##### DATA #####
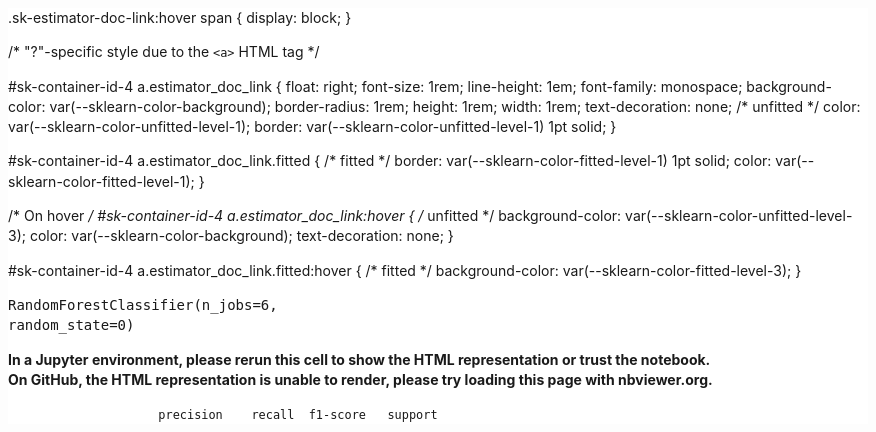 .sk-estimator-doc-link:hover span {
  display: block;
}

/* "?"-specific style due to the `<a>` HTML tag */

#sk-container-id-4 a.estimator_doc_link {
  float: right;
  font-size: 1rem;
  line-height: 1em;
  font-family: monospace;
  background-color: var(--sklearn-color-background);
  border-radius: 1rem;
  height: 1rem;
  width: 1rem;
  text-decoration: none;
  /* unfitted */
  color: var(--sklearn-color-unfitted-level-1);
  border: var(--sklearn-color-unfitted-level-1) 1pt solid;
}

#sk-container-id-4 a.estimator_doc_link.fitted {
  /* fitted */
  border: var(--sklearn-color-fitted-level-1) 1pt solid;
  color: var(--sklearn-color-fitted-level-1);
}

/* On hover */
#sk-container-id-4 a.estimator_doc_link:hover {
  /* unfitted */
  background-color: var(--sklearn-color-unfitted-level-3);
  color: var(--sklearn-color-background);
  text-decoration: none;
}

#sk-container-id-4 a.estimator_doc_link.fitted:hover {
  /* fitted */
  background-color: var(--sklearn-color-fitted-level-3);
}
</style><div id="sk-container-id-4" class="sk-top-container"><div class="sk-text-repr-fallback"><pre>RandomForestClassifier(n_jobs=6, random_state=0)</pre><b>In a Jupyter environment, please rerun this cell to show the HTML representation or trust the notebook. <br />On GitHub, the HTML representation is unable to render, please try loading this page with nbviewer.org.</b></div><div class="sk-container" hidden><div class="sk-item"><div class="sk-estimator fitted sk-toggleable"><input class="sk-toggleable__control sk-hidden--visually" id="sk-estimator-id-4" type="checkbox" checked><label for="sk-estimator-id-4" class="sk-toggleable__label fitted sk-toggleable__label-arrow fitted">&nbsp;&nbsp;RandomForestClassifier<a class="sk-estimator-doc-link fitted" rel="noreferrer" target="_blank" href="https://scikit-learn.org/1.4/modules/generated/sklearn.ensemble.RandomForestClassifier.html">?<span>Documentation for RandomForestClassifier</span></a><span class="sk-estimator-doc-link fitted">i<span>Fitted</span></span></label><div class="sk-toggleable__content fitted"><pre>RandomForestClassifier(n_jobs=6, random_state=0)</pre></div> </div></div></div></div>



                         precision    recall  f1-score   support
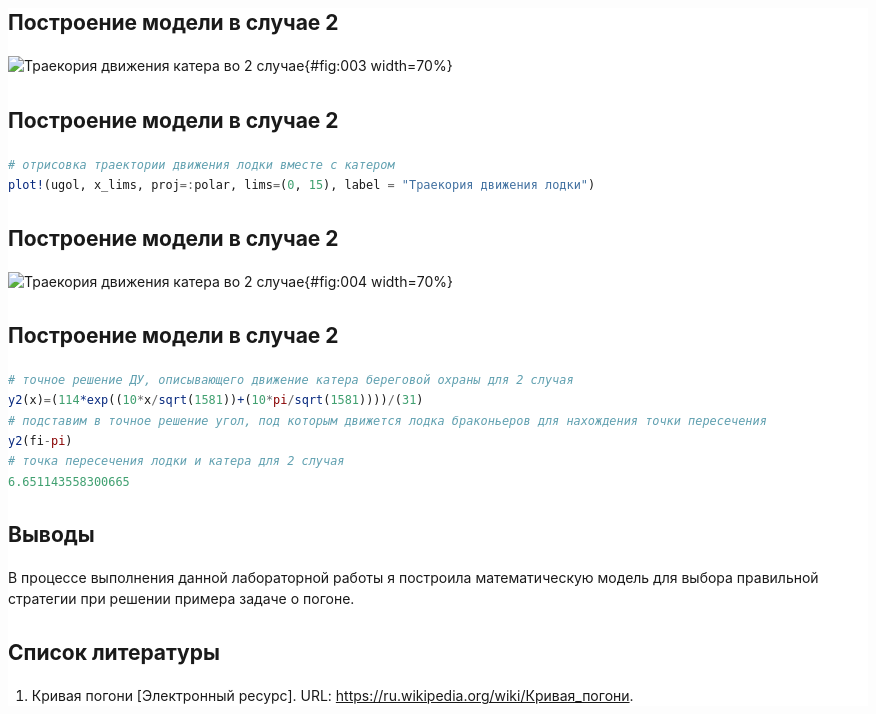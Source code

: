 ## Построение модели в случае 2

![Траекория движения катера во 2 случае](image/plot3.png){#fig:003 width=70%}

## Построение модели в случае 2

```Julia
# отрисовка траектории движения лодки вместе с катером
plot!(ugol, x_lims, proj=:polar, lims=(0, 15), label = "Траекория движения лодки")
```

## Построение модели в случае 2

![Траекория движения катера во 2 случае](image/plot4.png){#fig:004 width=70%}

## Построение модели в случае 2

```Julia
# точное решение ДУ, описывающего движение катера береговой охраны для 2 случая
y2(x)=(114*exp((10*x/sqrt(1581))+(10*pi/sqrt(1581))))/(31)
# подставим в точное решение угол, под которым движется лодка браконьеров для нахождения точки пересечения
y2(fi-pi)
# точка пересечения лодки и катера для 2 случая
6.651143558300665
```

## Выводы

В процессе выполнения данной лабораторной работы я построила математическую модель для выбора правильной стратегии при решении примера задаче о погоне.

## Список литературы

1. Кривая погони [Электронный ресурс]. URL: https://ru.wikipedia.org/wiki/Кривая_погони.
#####
##### DATA #####
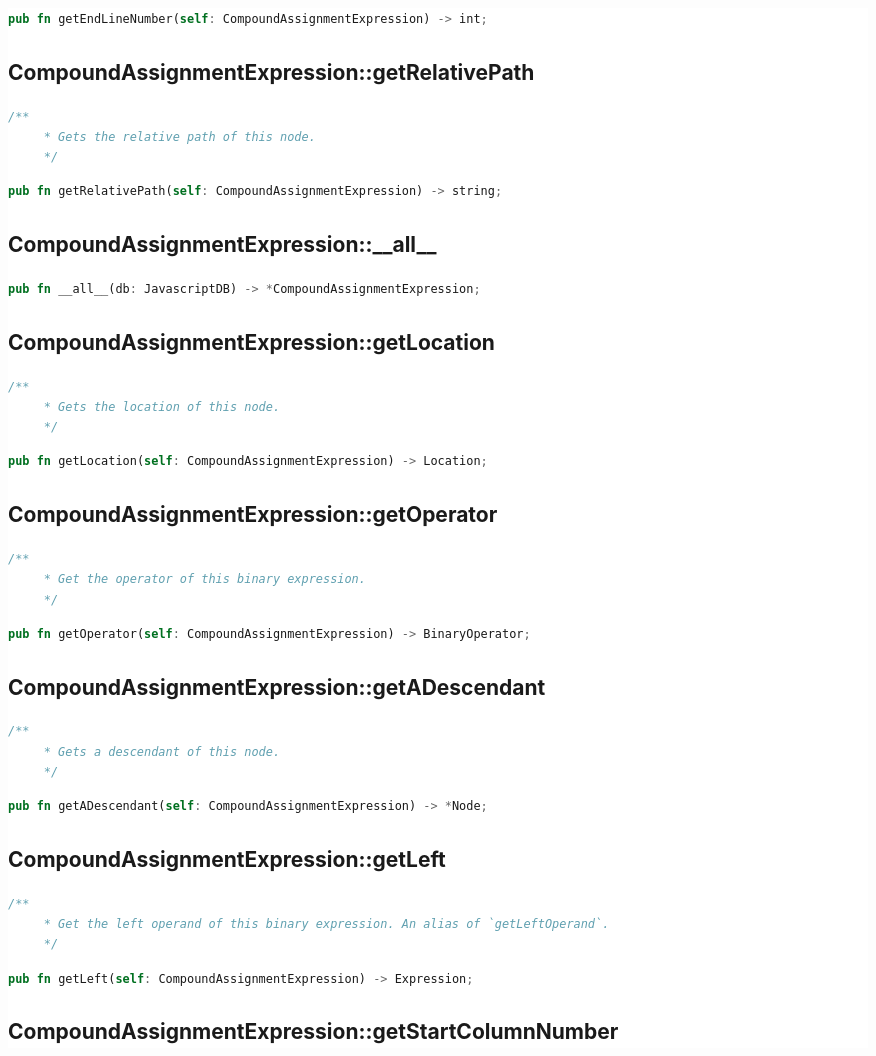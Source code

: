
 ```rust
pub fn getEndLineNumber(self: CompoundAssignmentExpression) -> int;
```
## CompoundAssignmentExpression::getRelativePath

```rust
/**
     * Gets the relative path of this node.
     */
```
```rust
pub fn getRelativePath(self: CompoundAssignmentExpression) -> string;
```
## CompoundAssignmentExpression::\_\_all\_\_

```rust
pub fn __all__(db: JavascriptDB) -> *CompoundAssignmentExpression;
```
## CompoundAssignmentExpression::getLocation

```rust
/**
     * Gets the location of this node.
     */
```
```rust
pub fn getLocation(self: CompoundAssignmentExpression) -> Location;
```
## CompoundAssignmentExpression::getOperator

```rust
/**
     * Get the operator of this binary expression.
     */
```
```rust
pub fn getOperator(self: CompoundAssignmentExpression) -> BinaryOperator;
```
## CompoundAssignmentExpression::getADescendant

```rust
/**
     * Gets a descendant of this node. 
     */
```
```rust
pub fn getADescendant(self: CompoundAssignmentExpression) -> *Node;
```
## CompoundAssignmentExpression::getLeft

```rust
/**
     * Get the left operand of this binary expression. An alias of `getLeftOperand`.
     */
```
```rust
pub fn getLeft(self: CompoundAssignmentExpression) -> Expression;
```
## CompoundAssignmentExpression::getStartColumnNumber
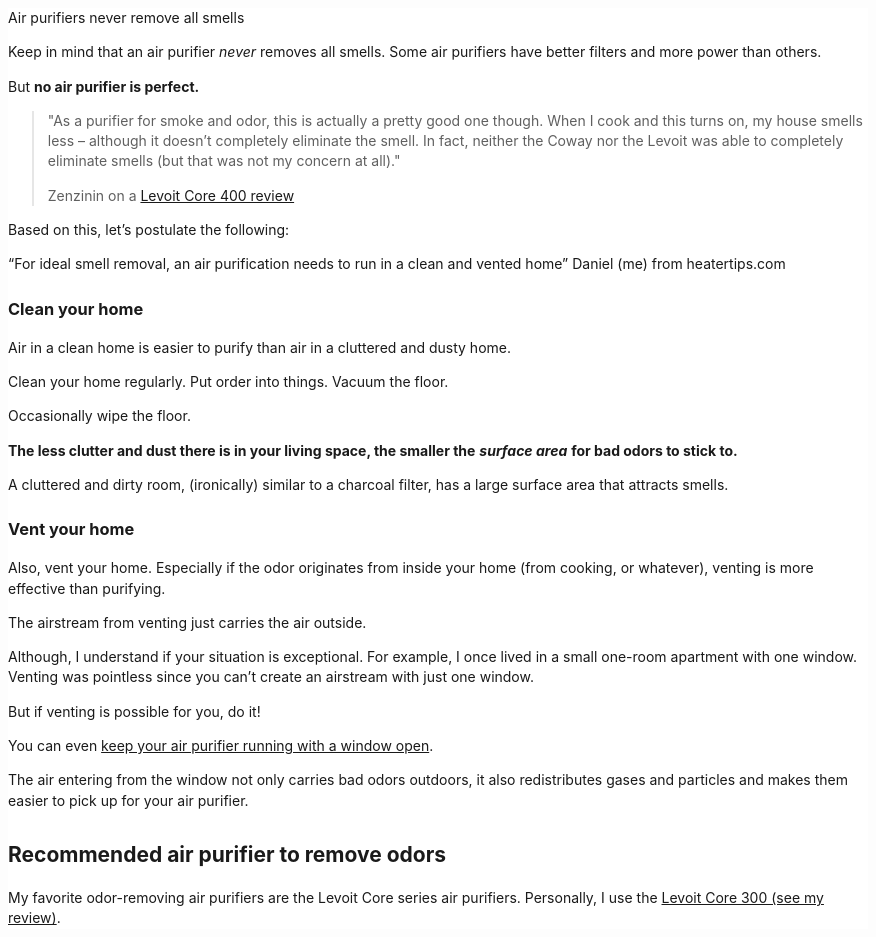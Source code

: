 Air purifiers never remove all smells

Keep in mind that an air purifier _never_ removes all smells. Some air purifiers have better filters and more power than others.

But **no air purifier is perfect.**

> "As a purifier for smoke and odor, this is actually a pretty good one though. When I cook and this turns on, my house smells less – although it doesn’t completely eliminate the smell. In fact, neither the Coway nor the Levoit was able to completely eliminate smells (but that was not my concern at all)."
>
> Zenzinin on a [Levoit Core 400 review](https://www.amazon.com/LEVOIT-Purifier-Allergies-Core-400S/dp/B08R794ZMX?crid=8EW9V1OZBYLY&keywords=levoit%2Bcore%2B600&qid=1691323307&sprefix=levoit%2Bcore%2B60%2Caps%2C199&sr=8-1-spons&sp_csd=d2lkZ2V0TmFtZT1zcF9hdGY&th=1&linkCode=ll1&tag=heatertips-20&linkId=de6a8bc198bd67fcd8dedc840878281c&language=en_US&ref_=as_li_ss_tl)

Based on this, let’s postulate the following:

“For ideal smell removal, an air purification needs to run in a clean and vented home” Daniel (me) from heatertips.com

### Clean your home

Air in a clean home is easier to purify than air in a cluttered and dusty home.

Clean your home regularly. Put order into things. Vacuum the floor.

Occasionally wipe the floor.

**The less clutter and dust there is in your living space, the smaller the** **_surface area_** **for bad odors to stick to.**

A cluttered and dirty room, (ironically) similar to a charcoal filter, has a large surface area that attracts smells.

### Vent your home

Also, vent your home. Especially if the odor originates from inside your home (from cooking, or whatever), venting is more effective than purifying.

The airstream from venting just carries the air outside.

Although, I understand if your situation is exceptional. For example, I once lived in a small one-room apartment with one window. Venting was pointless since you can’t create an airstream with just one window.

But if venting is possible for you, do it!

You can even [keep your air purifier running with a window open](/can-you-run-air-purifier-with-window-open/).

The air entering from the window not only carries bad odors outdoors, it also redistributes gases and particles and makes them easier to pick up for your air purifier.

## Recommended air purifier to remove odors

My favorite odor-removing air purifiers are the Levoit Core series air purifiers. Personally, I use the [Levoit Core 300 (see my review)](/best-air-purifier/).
#####
Tally the lines above containing "your". Number only.

8